- WORK INSTRUCTIONS
Lines that include the word "statusCode" should be copied from the listing that follows.

- TASK MATERIAL
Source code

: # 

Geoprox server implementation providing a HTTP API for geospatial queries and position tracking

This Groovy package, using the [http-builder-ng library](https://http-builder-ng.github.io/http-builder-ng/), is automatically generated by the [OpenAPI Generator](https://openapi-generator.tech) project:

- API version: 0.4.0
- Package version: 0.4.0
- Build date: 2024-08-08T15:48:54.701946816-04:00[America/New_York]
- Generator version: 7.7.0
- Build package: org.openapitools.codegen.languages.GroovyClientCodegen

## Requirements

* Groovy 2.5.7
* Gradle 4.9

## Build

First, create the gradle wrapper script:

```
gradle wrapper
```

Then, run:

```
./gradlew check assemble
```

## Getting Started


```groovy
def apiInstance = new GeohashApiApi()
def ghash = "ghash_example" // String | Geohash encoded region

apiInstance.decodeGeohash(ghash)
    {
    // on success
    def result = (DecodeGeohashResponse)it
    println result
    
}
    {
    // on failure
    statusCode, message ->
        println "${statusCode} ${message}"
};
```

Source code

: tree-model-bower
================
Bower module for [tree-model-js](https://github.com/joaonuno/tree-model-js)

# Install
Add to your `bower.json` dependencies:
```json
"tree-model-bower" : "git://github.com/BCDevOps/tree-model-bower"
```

- WRITTEN RESPONSE
    statusCode, message ->
        println "${statusCode} ${message}"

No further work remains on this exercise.